[Start of Attachment]
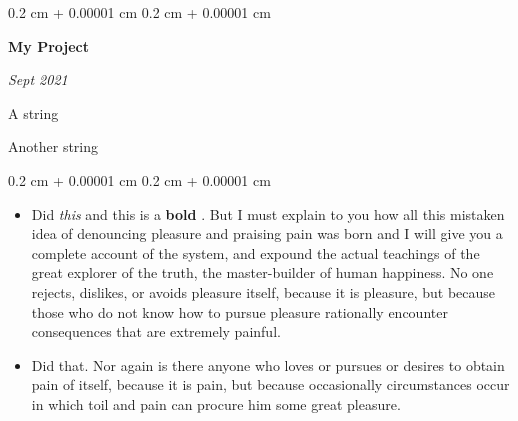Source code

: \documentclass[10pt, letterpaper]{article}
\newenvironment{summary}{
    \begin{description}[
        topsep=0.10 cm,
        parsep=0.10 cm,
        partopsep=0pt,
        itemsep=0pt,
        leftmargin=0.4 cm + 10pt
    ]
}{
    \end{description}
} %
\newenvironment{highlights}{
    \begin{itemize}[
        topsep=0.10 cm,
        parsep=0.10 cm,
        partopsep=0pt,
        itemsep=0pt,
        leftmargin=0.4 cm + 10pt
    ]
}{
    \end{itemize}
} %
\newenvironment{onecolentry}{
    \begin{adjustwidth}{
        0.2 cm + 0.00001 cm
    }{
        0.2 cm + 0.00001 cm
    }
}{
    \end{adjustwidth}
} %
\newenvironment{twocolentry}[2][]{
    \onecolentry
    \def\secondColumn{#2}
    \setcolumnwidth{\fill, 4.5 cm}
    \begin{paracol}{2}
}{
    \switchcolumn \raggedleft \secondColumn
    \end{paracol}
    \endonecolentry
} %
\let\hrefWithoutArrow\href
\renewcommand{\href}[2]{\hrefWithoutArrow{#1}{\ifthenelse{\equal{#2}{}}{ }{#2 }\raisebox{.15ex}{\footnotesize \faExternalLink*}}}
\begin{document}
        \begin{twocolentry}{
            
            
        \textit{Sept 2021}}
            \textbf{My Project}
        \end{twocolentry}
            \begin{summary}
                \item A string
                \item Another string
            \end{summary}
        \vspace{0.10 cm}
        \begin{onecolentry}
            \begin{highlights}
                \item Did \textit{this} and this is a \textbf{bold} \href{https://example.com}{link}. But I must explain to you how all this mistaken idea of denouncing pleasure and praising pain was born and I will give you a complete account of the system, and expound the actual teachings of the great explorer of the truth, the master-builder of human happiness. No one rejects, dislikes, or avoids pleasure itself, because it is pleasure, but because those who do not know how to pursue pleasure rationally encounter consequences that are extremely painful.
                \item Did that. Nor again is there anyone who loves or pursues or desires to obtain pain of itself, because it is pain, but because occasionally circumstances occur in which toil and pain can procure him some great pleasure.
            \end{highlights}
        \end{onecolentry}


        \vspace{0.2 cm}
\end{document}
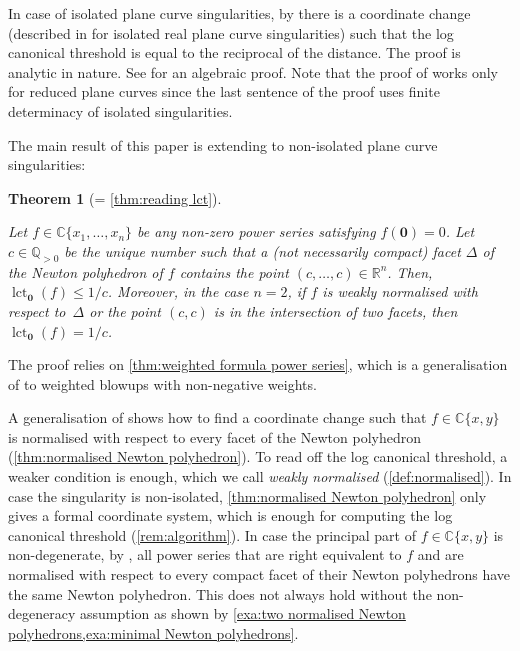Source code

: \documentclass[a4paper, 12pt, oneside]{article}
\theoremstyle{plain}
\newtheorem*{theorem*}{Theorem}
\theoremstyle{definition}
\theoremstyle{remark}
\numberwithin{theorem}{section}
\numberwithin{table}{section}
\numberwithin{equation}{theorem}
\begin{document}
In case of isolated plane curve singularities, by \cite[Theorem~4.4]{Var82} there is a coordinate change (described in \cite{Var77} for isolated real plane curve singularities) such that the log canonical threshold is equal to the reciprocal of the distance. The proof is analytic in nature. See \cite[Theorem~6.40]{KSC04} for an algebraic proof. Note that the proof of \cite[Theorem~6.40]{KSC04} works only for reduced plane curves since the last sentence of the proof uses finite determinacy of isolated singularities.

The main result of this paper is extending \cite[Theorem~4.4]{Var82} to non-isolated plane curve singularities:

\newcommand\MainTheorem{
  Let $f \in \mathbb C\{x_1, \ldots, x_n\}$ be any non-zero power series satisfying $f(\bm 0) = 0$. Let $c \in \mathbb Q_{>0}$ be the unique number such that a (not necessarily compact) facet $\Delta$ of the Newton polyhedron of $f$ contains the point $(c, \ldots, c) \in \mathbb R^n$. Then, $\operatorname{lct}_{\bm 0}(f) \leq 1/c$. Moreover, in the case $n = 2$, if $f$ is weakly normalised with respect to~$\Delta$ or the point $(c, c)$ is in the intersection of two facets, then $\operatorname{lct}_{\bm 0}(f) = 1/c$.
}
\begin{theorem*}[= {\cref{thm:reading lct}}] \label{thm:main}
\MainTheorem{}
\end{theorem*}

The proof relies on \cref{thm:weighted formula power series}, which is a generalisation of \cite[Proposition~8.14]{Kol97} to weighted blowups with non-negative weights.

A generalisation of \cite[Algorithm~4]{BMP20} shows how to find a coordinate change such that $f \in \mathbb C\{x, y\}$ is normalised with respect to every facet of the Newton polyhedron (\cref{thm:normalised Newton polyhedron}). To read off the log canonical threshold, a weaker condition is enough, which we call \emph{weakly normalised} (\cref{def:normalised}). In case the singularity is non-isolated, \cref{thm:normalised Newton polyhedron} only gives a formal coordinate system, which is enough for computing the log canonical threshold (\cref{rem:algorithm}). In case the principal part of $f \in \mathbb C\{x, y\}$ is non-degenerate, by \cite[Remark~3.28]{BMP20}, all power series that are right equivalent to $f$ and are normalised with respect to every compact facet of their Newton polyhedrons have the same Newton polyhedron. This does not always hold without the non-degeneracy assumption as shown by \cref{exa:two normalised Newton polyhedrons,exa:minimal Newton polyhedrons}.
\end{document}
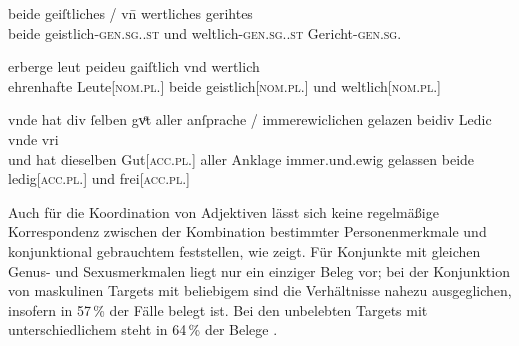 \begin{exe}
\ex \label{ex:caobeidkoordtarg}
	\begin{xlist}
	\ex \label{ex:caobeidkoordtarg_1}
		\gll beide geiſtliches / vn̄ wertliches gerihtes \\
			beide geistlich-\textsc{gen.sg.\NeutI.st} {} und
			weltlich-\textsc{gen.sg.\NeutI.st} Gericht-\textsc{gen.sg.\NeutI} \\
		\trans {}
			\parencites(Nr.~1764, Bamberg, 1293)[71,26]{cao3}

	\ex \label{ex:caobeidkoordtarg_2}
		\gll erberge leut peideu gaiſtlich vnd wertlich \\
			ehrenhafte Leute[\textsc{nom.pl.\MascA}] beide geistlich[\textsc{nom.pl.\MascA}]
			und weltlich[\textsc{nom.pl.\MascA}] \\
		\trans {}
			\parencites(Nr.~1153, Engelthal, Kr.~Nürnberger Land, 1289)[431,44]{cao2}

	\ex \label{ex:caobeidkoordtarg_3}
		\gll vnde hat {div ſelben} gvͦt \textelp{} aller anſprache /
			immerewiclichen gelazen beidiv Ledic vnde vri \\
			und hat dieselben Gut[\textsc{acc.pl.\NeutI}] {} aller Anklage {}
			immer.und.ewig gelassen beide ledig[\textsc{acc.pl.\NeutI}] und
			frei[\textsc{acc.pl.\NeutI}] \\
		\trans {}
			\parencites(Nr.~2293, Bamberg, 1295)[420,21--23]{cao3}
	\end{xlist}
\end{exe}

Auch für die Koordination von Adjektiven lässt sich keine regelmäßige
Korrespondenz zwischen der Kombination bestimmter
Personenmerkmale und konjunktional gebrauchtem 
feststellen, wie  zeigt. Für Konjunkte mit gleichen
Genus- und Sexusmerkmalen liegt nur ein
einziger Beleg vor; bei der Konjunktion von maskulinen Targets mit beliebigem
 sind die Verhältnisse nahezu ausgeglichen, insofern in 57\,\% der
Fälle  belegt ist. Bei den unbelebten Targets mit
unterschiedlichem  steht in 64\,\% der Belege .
[End of Attachment]
- _Exercise directions_:
Copy out every line of the listing where the word "curve" occurs.

- _Solved problem_:
In case of isolated plane curve singularities, by \cite[Theorem~4.4]{Var82} there is a coordinate change (described in \cite{Var77} for isolated real plane curve singularities) such that the log canonical threshold is equal to the reciprocal of the distance. The proof is analytic in nature. See \cite[Theorem~6.40]{KSC04} for an algebraic proof. Note that the proof of \cite[Theorem~6.40]{KSC04} works only for reduced plane curves since the last sentence of the proof uses finite determinacy of isolated singularities.
The main result of this paper is extending \cite[Theorem~4.4]{Var82} to non-isolated plane curve singularities:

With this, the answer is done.